End of reading program doesn't signal end of need
A year ago, this editorial board urged the Iowa Legislature to either provide funding for a mandated effort to help third-graders struggling with reading or shelve the program until adequate dollars could be made available. The last thing local school districts need is another unfunded mandate from Des Moines.
Just days ago, lawmakers approved an education budget blueprint that scraps the state’s third-grade retention and summer reading program, passed by lawmakers in 2012. That wasn’t the solution we had in mind.
Amid tight budget times, the state can’t afford the $14 million needed to help schools put in place intensive summer programs to help struggling students. Legislative action also ends the controversial prospect of schools being required to hold back students starting next school year who can’t clear proficiency standards.
From a budgetary standpoint, it’s the right decision for the state and districts.
But from the standpoint of kids in need of reading help and their families, it’s another sad story of broken promises.
As we’ve been told by state leaders for years, third grade reading proficiency is a major indicator of academic success through high school. How will already-strapped districts find the resources to deal with this need? Neither the Legislature nor the governor’s office have offered any suggestions. Where once lawmakers rushed in with new requirements, deadlines and promises of funding, they now seemingly have no more ideas.
We still have roughly one-in-four Iowa third-graders failing to clear the proficiency bar in the Iowa Assessments. We still have school districts coming up short on resources and staff to provide extra reading help to students in need. We still face the stubborn achievement gaps fed in part by those early reading challenges.

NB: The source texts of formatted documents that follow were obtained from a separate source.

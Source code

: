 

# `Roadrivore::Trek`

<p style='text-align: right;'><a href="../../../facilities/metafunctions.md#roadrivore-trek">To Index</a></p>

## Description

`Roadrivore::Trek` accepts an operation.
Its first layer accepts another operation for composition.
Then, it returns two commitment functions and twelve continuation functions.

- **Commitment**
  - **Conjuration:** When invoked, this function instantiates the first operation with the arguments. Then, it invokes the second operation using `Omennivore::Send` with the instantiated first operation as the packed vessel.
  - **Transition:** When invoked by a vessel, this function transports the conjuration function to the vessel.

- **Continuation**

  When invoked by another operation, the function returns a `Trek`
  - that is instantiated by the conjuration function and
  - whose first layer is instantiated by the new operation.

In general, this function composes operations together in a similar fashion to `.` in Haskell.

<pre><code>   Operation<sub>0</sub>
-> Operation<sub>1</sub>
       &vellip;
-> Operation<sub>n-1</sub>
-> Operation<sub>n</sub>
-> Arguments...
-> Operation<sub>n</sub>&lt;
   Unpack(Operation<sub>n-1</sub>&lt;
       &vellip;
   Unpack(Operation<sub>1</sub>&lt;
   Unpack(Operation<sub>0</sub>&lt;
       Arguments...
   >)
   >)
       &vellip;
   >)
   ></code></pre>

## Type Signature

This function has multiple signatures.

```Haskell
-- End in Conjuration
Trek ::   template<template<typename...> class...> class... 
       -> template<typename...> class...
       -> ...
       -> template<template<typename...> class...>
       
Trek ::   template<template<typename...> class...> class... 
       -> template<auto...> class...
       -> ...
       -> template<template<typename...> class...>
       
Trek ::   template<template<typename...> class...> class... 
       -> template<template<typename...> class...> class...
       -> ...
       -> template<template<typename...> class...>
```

And we still have a Legislature unwilling to look seriously at the tax breaks, exemptions and credits that have helped spawn a state budget that’s no longer able to invest in priorities or new solutions for stubborn problems. We may sound like a broken record on this point, but it’s an issue at the core of so many unfortunate legislative decisions this year.
Giving up on this particular reading initiative does not mean lawmakers can give up on public school kids who need intensive reading help. Republican leaders already talking about more tax cuts next year also should be talking about cutting the list of broken promises to Iowa school kids.
And in the meantime, it will be up to local nonprofit, parent groups, libraries and communities to figure out how to bring young readers up to speed during these critical early years.